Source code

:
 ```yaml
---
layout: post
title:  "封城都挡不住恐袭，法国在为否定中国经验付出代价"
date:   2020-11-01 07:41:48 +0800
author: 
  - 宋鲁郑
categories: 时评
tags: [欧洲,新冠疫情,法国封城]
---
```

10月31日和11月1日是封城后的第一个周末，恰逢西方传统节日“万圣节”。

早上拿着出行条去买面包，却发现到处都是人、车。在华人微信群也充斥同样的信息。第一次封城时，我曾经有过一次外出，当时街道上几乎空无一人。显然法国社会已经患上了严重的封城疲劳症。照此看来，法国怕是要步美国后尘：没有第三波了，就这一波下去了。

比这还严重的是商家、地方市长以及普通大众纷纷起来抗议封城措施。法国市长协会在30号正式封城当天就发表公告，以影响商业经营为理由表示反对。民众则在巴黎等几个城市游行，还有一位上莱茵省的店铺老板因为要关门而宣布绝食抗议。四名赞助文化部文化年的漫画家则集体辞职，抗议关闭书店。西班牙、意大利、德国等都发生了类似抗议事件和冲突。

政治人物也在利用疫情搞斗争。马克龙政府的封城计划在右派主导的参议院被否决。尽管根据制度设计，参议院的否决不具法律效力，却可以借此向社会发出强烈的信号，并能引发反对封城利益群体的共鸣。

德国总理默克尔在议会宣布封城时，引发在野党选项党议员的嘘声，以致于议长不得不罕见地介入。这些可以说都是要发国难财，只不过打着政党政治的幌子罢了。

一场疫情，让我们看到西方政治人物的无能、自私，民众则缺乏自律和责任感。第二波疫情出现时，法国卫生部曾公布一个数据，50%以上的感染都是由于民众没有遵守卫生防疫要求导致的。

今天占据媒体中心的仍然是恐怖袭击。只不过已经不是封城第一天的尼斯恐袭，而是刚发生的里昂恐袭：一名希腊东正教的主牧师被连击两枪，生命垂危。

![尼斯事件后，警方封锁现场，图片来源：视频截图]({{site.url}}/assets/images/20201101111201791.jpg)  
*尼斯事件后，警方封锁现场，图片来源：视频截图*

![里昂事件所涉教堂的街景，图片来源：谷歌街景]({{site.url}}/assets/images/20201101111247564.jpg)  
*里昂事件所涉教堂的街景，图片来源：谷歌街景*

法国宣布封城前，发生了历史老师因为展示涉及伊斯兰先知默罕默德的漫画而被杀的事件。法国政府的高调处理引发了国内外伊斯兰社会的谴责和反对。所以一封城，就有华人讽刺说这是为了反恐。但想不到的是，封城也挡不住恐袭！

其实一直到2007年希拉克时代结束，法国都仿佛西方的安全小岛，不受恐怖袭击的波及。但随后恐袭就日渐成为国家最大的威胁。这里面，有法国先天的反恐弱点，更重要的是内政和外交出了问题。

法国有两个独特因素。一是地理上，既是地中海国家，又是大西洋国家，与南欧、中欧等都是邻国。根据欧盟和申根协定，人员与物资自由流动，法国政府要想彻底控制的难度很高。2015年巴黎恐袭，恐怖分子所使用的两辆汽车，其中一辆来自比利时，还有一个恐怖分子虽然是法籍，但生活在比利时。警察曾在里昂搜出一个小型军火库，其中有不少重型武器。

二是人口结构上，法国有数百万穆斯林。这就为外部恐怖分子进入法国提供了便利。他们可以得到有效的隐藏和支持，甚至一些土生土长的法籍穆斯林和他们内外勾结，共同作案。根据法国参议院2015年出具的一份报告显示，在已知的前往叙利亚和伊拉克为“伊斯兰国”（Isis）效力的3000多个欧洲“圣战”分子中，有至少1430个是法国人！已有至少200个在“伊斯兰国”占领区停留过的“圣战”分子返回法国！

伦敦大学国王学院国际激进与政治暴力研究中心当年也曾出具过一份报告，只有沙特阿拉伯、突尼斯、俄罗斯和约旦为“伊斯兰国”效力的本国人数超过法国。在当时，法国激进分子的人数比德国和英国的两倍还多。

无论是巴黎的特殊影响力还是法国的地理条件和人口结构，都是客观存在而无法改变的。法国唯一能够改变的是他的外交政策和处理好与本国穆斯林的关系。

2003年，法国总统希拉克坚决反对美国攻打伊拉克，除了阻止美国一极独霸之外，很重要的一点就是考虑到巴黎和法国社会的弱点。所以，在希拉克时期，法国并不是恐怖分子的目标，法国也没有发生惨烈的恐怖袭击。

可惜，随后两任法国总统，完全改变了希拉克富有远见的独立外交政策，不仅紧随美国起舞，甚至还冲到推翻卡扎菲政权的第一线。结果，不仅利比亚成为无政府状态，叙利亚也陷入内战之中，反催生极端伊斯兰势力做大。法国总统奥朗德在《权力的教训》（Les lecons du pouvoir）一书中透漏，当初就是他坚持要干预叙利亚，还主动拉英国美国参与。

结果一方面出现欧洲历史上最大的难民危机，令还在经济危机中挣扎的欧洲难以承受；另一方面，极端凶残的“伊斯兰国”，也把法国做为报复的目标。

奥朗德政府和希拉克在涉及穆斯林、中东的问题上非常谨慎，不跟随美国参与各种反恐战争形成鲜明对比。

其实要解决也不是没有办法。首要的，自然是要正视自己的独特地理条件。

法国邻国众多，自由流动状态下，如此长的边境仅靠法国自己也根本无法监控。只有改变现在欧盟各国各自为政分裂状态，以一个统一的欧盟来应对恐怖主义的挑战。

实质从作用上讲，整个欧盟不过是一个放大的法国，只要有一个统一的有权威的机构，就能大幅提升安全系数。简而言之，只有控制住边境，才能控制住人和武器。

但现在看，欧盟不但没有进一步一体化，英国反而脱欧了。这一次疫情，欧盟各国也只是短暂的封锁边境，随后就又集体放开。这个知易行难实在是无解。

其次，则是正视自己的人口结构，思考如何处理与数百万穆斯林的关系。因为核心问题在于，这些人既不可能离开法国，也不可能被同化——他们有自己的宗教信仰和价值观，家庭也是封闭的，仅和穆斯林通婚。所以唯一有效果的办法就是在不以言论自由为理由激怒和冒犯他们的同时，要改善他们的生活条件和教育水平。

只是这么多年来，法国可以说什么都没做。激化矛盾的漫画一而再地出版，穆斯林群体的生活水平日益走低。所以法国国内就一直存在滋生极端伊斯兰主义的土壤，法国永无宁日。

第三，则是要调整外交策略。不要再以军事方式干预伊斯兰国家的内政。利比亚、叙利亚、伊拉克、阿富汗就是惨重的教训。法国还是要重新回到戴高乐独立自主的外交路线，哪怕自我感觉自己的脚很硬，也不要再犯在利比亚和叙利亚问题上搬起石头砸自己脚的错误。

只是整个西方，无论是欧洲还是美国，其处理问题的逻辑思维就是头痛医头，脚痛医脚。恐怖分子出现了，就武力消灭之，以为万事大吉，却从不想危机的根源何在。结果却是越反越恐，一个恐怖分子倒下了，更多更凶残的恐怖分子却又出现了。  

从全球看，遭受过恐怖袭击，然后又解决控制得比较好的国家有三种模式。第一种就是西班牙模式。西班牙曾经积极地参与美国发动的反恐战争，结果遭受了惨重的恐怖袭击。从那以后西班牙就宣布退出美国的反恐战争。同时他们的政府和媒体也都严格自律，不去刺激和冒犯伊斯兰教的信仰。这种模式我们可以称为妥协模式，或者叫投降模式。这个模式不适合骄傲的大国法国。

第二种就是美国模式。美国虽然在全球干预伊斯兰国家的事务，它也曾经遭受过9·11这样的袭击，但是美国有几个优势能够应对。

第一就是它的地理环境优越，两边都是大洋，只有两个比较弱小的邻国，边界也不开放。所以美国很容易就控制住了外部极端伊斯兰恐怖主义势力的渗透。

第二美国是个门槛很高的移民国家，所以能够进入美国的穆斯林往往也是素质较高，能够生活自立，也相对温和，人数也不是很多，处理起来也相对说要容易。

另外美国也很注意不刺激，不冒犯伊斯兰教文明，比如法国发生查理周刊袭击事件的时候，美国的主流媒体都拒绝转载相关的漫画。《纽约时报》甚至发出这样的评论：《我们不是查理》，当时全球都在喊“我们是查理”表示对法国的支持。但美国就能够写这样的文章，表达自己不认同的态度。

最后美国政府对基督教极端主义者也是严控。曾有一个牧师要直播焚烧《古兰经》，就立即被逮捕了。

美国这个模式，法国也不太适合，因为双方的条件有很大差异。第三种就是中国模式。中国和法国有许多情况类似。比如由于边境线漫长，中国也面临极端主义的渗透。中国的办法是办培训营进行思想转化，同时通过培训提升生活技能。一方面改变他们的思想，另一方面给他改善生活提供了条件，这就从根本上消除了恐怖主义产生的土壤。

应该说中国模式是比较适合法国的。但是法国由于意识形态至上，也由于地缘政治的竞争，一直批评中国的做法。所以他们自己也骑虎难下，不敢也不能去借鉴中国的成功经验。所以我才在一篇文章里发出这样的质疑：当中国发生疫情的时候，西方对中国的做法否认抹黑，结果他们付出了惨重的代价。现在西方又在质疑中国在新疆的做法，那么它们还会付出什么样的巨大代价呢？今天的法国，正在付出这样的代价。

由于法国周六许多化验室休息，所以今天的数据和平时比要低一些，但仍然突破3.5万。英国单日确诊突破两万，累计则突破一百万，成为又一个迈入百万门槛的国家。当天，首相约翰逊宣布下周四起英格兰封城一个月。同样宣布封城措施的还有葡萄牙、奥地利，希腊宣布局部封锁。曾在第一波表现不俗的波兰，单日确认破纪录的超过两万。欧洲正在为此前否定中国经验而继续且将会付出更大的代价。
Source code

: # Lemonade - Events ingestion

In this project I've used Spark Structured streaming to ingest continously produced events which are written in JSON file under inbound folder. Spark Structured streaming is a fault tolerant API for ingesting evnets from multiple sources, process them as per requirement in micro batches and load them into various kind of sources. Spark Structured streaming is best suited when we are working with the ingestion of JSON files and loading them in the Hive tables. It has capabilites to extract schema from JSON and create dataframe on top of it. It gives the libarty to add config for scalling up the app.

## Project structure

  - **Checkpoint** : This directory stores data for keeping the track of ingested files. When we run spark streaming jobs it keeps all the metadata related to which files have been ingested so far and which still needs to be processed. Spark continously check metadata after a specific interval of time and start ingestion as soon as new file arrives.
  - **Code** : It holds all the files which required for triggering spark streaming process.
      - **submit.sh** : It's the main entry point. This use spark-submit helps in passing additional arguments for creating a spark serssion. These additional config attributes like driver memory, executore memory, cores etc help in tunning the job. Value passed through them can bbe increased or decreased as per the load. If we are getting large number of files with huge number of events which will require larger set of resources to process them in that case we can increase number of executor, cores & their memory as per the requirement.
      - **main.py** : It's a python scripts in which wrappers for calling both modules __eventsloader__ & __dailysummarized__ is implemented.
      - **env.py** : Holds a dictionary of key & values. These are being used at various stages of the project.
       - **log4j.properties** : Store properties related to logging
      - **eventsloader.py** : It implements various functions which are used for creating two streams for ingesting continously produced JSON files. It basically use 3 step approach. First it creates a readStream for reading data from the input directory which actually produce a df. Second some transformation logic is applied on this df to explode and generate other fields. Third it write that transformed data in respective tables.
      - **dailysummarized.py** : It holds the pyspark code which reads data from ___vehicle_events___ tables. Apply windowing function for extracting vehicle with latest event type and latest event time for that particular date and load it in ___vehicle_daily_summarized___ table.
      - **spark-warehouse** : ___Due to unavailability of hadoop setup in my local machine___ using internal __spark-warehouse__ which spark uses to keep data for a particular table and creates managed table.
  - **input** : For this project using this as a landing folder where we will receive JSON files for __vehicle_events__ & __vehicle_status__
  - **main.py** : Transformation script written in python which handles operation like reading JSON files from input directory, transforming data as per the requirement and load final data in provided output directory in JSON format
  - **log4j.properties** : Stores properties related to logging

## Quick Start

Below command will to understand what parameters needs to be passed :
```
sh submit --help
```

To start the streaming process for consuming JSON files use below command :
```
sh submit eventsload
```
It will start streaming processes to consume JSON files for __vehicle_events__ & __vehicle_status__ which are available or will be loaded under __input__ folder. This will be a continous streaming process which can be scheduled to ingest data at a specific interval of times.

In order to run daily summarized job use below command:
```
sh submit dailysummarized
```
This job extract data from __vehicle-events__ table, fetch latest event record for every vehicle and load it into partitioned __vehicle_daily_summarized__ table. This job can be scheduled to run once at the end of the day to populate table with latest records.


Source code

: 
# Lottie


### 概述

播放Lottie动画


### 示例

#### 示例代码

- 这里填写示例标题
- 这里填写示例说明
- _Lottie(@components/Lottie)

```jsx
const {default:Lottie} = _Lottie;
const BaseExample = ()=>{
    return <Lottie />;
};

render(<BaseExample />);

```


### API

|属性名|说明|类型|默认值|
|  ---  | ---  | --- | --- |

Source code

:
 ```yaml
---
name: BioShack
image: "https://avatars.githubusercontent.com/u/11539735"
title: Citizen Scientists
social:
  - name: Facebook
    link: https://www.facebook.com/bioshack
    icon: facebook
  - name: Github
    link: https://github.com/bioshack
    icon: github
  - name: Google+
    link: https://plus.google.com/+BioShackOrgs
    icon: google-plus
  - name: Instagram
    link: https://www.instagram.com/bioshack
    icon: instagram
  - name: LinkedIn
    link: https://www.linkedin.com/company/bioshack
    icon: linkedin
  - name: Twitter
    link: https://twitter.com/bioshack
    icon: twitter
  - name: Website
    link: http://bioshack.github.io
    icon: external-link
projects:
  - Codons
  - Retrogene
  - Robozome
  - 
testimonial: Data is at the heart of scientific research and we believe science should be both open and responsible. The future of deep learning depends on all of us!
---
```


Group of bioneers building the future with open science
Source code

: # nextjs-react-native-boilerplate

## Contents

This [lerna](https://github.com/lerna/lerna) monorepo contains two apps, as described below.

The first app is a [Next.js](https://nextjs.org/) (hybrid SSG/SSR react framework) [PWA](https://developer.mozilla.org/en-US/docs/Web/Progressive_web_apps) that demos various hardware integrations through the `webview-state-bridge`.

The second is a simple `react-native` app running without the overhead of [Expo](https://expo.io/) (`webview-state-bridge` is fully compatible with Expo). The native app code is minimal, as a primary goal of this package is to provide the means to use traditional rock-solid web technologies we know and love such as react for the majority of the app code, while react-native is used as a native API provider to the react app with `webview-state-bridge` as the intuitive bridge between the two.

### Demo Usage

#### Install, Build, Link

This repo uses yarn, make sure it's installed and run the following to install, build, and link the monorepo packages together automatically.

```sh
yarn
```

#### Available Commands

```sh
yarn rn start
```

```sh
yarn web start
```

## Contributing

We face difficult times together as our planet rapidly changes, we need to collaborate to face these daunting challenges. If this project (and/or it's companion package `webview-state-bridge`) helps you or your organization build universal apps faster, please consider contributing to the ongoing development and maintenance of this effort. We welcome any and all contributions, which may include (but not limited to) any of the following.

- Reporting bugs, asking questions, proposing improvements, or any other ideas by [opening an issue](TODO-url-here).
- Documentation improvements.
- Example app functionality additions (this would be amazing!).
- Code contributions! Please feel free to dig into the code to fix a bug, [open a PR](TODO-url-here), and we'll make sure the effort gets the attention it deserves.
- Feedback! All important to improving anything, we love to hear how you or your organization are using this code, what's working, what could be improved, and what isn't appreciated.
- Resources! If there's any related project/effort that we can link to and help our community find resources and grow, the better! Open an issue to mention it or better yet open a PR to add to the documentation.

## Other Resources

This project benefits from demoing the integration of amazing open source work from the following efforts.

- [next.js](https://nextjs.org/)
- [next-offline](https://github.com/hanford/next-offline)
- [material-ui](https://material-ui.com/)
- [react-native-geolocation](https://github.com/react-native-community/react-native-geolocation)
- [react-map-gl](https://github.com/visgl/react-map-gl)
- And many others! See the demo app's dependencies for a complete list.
○ ○ ○ ○
### Exercise
The reply should consist solely of the lines above from the one that has "- **Code** : It" through the one that has "- **submit.sh** : It's", reproduced exactly.

### Written solution
  - **Code** : It holds all the files which required for triggering spark streaming process.
      - **submit.sh** : It's the main entry point. This use spark-submit helps in passing additional arguments for creating a spark serssion. These additional config attributes like driver memory, executore memory, cores etc help in tunning the job. Value passed through them can bbe increased or decreased as per the load. If we are getting large number of files with huge number of events which will require larger set of resources to process them in that case we can increase number of executor, cores & their memory as per the requirement.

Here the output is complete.